There are three cars, a, B and C, each driving at a certain speed from a to B. B starts 10 minutes later than C and catches up with C 40 minutes later; a starts 20 minutes later than B and catches up with C 1 hour and 40 minutes later?

The distance that C takes 130 minutes, B takes 130 × 4050 = 104 (minutes), suppose a takes X minutes, we can get: 100104 = XX + 20104x = 100 (x + 20), 104x = 100x + 2000, & nbsp; 4x = 2000, & nbsp; X = 500. A: it takes 500 minutes for a to catch up with B

There are three cars, a, B and C, each driving at a certain speed from a to B. B starts 10 minutes later than C and catches up with C 40 minutes later; a starts 20 minutes later than B and catches up with C 1 hour and 40 minutes later?

There are three cars of a, B and C each driving from a to B at a certain speed. B starts 10 minutes later than C, catches up with C 40 minutes later, and a starts 2 minutes later than B
How many minutes does it take for a to catch up with B?

After 50 minutes, a can catch up with you!
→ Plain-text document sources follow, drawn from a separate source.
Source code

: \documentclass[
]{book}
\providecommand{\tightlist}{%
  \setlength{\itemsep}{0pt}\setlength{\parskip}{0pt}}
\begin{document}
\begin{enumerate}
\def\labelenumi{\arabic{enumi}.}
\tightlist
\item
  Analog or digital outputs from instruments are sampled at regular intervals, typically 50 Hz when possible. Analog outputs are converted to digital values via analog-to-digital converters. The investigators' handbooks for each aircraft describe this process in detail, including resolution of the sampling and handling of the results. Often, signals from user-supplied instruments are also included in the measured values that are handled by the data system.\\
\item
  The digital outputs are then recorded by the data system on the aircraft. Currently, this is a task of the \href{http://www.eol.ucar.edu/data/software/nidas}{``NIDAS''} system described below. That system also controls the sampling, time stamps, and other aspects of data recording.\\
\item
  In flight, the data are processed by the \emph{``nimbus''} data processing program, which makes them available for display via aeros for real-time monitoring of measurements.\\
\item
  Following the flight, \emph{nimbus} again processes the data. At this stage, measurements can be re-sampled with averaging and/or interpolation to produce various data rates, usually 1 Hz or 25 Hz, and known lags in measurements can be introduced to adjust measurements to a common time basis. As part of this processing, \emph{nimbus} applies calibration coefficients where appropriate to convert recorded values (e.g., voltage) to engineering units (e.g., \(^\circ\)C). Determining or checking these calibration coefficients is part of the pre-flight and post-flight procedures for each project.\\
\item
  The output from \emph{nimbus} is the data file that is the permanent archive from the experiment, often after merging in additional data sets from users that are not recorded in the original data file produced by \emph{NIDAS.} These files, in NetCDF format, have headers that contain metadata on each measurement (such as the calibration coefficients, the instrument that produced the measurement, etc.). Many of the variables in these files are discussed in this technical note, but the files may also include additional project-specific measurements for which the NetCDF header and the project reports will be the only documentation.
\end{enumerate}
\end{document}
The specific problem-solving process is as follows: C starts at x at zero, then it starts at y at ten, and a starts at Z at thirty. After 40 minutes, it shows that the distance is the same, so 40y = 50x, similarly 40z = 70X, -- > y = 5 / 7z. Let a catch up time be t, then ZT = 5 / 7z (T + 20) -- > t = 50
So it takes 50 points for a to catch up!